■ **Problem**
Your output should be the entries below, exact in every detail.

■ **Information shown**
• • • • • • •

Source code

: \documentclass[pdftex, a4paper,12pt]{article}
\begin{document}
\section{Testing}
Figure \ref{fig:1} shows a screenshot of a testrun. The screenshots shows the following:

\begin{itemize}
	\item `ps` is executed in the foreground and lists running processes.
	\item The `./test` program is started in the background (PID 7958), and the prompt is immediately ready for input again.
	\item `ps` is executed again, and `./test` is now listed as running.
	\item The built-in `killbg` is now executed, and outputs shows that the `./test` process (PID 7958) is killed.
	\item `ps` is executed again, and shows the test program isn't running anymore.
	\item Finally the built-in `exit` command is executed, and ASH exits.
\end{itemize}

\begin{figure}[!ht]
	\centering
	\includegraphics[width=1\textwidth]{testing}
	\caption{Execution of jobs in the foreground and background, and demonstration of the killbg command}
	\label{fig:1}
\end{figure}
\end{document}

• • • • • • •

■ **Exercise solution**
Source code

: \documentclass[pdftex, a4paper,12pt]{article}
\begin{document}
\section{Testing}
Figure \ref{fig:1} shows a screenshot of a testrun. The screenshots shows the following:

\begin{itemize}
	\item `ps` is executed in the foreground and lists running processes.
	\item The `./test` program is started in the background (PID 7958), and the prompt is immediately ready for input again.
	\item `ps` is executed again, and `./test` is now listed as running.
	\item The built-in `killbg` is now executed, and outputs shows that the `./test` process (PID 7958) is killed.
	\item `ps` is executed again, and shows the test program isn't running anymore.
	\item Finally the built-in `exit` command is executed, and ASH exits.
\end{itemize}

\begin{figure}[!ht]
	\centering
	\includegraphics[width=1\textwidth]{testing}
	\caption{Execution of jobs in the foreground and background, and demonstration of the killbg command}
	\label{fig:1}
\end{figure}
\end{document}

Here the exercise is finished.